George & Wendy Show

Wendy Parker

Super single sing-along

| January 05, 2014

We’re moving into our new home on wheels, getting everything tweaked to our comfort zone. We lost two inches in the sleeper, but the entire frame of the new truck is actually five feet longer than the Cascadia. She’s a beast and she’s beefy and when we bought her she had almost brand-new super singles, so needless to say we’ll be running supers starting out.

Wendy Parker's wide singlesGeorge doesn’t have any experience (other than bobtailing her home from Wisconsin) with wide-single tires. I did a little research on them (gasp, I did research) and have pretty much discovered the opinions are split almost completely down the middle. Some people love them, some hate them. Some think they get better fuel mileage with them, some say that’s crap. I do know I’m not really comfortable with the idea of a retreaded single, because all I can see in my mind is humongous gators flying all over the highway, and there’s enough of the regular-sized ones out there already.


One truck to rule them all

Pictures of George and Wendy's 2004 Freightliner Coronado: "'The Precious' is here.
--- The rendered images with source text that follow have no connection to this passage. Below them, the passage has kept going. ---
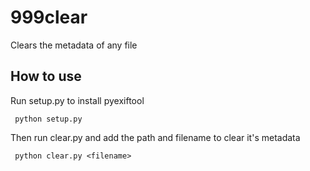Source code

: # 999clear
Clears the metadata of any file

## How to use

Run setup.py to install pyexiftool

```
 python setup.py
```

Then run clear.py and add the path and filename to clear it's metadata
```
 python clear.py <filename>
```
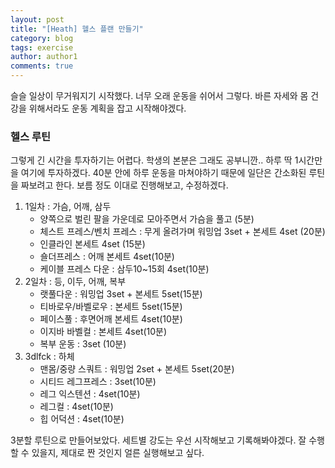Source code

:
 ```yaml
---
layout: post
title: "[Heath] 헬스 플랜 만들기"
category: blog
tags: exercise
author: author1
comments: true
---
```


슬슬 일상이 무거워지기 시작했다. 너무 오래 운동을 쉬어서 그렇다. 바른 자세와 몸 건강을 위해서라도 운동 계획을 잡고 시작해야겠다.

<!--more-->

### 헬스 루틴
그렇게 긴 시간을 투자하기는 어렵다. 학생의 본분은 그래도 공부니깐.. 하루 딱 1시간만을 여기에 투자하겠다.
40분 안에 하루 운동을 마쳐야하기 때문에 일단은 간소화된 루틴을 짜보려고 한다. 보름 정도 이대로 진행해보고, 수정하겠다.
1. 1일차 : 가슴, 어깨, 삼두
    - 양쪽으로 벌린 팔을 가운데로 모아주면서 가슴을 풀고 (5분)
    - 체스트 프레스/벤치 프레스 : 무게 올려가며 워밍업 3set + 본세트 4set (20분)
    - 인클라인 본세트 4set (15분)
    - 숄더프레스 : 어깨 본세트 4set(10분)
    - 케이블 프레스 다운 : 삼두10~15회 4set(10분)
2. 2일차 : 등, 이두, 어깨, 복부
    - 랫풀다운 : 워밍업 3set + 본세트 5set(15분)
    - 티바로우/바벨로우 : 본세트 5set(15분)
    - 페이스풀 : 후면어깨 본세트 4set(10분)
    - 이지바 바벨컬 : 본세트 4set(10분)
    - 복부 운동 : 3set (10분)
3. 3dlfck : 하체
    - 맨몸/중량 스쿼트 : 워밍업 2set + 본세트 5set(20분)
    - 시티드 레그프레스 : 3set(10분)
    - 레그 익스텐션 : 4set(10분)
    - 레그컬 : 4set(10분)
    - 힙 어덕션 : 4set(10분)

3분할 루틴으로 만들어보았다. 세트별 강도는 우선 시작해보고 기록해봐야겠다.
잘 수행할 수 있을지, 제대로 짠 것인지 얼른 실행해보고 싶다.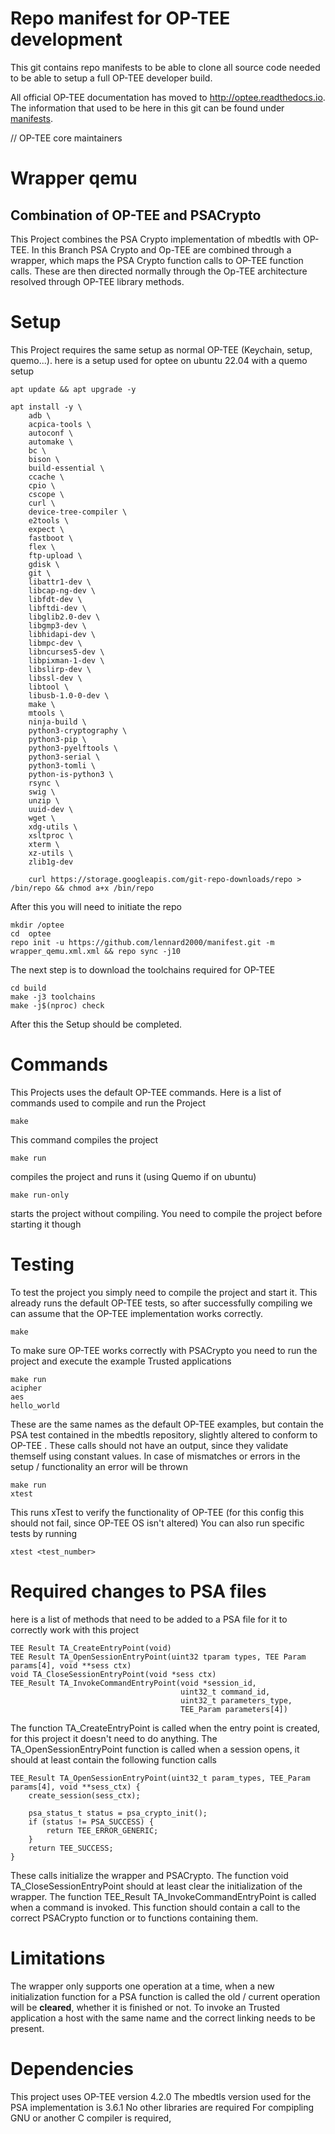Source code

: # Repo manifest for OP-TEE development
This git contains repo manifests to be able to clone all source code needed to
be able to setup a full OP-TEE developer build.

All official OP-TEE documentation has moved to http://optee.readthedocs.io. The
information that used to be here in this git can be found under [manifests].

// OP-TEE core maintainers
# Wrapper qemu
## Combination of OP-TEE and PSACrypto

This Project combines the PSA Crypto implementation of mbedtls with OP-TEE.
In this Branch PSA Crypto and Op-TEE are combined through a wrapper, which maps the PSA Crypto function calls to OP-TEE function calls.
These are then directed normally through the Op-TEE architecture resolved through OP-TEE library methods.


# Setup

This Project  requires the same setup as normal OP-TEE (Keychain, setup, quemo...).
here is a setup used for optee on ubuntu 22.04 with a quemo setup
```
apt update && apt upgrade -y
 
apt install -y \
    adb \
    acpica-tools \
    autoconf \
    automake \
    bc \
    bison \
    build-essential \
    ccache \
    cpio \
    cscope \
    curl \
    device-tree-compiler \
    e2tools \
    expect \
    fastboot \
    flex \
    ftp-upload \
    gdisk \
    git \
    libattr1-dev \
    libcap-ng-dev \
    libfdt-dev \
    libftdi-dev \
    libglib2.0-dev \
    libgmp3-dev \
    libhidapi-dev \
    libmpc-dev \
    libncurses5-dev \
    libpixman-1-dev \
    libslirp-dev \
    libssl-dev \
    libtool \
    libusb-1.0-0-dev \
    make \
    mtools \
    ninja-build \
    python3-cryptography \
    python3-pip \
    python3-pyelftools \
    python3-serial \
    python3-tomli \
    python-is-python3 \
    rsync \
    swig \
    unzip \
    uuid-dev \
    wget \
    xdg-utils \
    xsltproc \
    xterm \
    xz-utils \
    zlib1g-dev
    
    curl https://storage.googleapis.com/git-repo-downloads/repo > /bin/repo && chmod a+x /bin/repo
```
After this you will need to initiate the repo
```
mkdir /optee
cd  optee
repo init -u https://github.com/lennard2000/manifest.git -m wrapper_qemu.xml.xml && repo sync -j10
```
The next step is to download the toolchains required for OP-TEE
```
cd build
make -j3 toolchains
make -j$(nproc) check
```
After this the Setup should be completed.

# Commands

This Projects uses the default OP-TEE commands.
Here is a list of commands used to compile and run the Project
```
make
``` 
This command compiles the project
```
make run
```
compiles the project and runs it (using Quemo if on ubuntu)
```
make run-only
```
starts the project without compiling. You need to compile the project before starting it though

# Testing
To test the project you simply need to compile the project and start it.
This already runs the default OP-TEE tests, so after successfully compiling we can assume that the OP-TEE implementation works correctly.
```
make
```
To make sure OP-TEE works correctly with PSACrypto you need to run the project and execute the example Trusted applications
```
make run
acipher
aes
hello_world
```
These are the same names as the default OP-TEE examples, but contain the PSA test contained in the mbedtls repository,  slightly altered to conform to OP-TEE .
These calls should not have an output, since they validate themself using constant values. In case of mismatches or errors in the setup / functionality an error will be thrown

```
make run
xtest
```
This runs xTest to verify the functionality of OP-TEE (for this config this should not fail, since OP-TEE OS isn't altered)
You can also run specific tests by running
```
xtest <test_number>
```


# Required changes to PSA files

here is a list of methods that need to be added to a PSA file for it to correctly work with this project
```
TEE Result TA_CreateEntryPoint(void)
TEE Result TA_OpenSessionEntryPoint(uint32 tparam types, TEE Param params[4], void **sess ctx) 
void TA_CloseSessionEntryPoint(void *sess ctx)
TEE_Result TA_InvokeCommandEntryPoint(void *session_id,
                                      uint32_t command_id,
                                      uint32_t parameters_type,
                                      TEE_Param parameters[4])
```
The function  TA_CreateEntryPoint is called when the entry point is created, for this project it doesn't need to do anything.
The  TA_OpenSessionEntryPoint function is called when a session opens, it should at least contain the following function calls
```
TEE_Result TA_OpenSessionEntryPoint(uint32_t param_types, TEE_Param params[4], void **sess_ctx) {
    create_session(sess_ctx);

    psa_status_t status = psa_crypto_init();
    if (status != PSA_SUCCESS) {
        return TEE_ERROR_GENERIC;
    }
    return TEE_SUCCESS;
}
``` 
These calls initialize the wrapper and PSACrypto.
The function void TA_CloseSessionEntryPoint should at least clear the initialization of the wrapper.
The function TEE_Result TA_InvokeCommandEntryPoint is called when a command is invoked.
This function should contain a call to the correct PSACrypto function or to functions containing them.

# Limitations
The wrapper only supports one operation at a time, when a new initialization function for a PSA function is called the old / current operation will be **cleared**, whether it is finished or not.
To invoke an Trusted application a host with the same name and the correct linking needs to be present.

# Dependencies
This project uses OP-TEE version 4.2.0
The mbedtls version used for the PSA implementation is 3.6.1
No other libraries are required
For compipling  GNU or another C compiler is required,

[manifests]: https://optee.readthedocs.io/en/latest/building/gits/build.html#manifests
She arrived from Wisconsin the other day, and I haven't seen my husband ...

I’m curious as to how many readers have direct experience with running supers. Let us know what your thoughts are on them – do they really pay for themselves, as some say, or are they a pain in the rear and more expense than they’re worth? Chime in …

  • mattq

    i drove a columbia with wide singles fro a year and only had 1 flat that was a nail in the edge, slow leak.

  • Raymond Carmickle

    we tried the Super singles here at Tyson. they lasted 6 months before the fleet went back to doubles. Blow outs were costing a rim and a tire. Long term they are more expensive

  • Lane

    I personally have not but I always heard my dad complaining about them. They are terrible in the snow. He was constantly getting stuck. They didnt have much problem with blowouts on the truck but all the time on their 4 axle flatbeds. They gripped the ground so hard that when you turned real sharp with a load on it would the tread right off the tire.

  • John F.

    the company I currently work for runs super singles because of the lighter weight. we do relays with day cabs hauling 50,000 lb. loads.
    I HATE super singles! you have to constantly put air in them, when one goes flat your stuck on the side of the road, and I don’t like the way they handle.
    they also tend to wear very unevenly, and you rarely get the mileage your supposed to out of them.
    that’s my experience with them.

  • Steve

    I’ve had mine on the tractor for over two years now. They paid for themselves in fuel mileage increase in only 8 months. They are Xone XDA energy tires. Rolling Resistance is everything, not that they’re singles or duels, but RR. For example, XDA energy 22.5 low pro duels would get better mileage than an Xone XDN2 single, because the XDA energy duels have a lower RR than the XDN2.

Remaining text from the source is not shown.